* Work order:
The line with "- Configuration management" marks where to begin. Please copy it and each line after it to the end of the records below, exactly.

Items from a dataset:

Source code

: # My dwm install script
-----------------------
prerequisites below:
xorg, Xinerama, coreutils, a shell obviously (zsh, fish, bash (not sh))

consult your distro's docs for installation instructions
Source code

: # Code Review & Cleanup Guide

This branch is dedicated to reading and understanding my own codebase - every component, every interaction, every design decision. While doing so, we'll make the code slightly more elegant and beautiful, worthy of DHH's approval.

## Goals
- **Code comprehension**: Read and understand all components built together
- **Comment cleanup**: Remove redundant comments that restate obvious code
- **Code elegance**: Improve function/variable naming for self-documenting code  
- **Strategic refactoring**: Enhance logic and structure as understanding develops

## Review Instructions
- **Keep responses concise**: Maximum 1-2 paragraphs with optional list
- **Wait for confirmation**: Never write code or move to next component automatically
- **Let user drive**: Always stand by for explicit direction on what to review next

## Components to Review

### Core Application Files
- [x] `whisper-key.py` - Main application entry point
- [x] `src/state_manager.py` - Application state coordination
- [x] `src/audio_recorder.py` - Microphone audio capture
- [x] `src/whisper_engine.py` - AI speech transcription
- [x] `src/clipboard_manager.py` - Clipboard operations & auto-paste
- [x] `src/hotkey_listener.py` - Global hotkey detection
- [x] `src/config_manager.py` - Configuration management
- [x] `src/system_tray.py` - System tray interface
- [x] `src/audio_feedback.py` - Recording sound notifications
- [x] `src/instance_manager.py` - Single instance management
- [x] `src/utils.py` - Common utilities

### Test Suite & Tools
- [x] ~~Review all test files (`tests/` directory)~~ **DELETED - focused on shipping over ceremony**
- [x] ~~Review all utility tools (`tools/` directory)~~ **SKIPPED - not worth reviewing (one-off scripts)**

* Solution for this problem:
- [x] `src/config_manager.py` - Configuration management
- [x] `src/system_tray.py` - System tray interface
- [x] `src/audio_feedback.py` - Recording sound notifications
- [x] `src/instance_manager.py` - Single instance management
- [x] `src/utils.py` - Common utilities

### Test Suite & Tools
- [x] ~~Review all test files (`tests/` directory)~~ **DELETED - focused on shipping over ceremony**
- [x] ~~Review all utility tools (`tools/` directory)~~ **SKIPPED - not worth reviewing (one-off scripts)**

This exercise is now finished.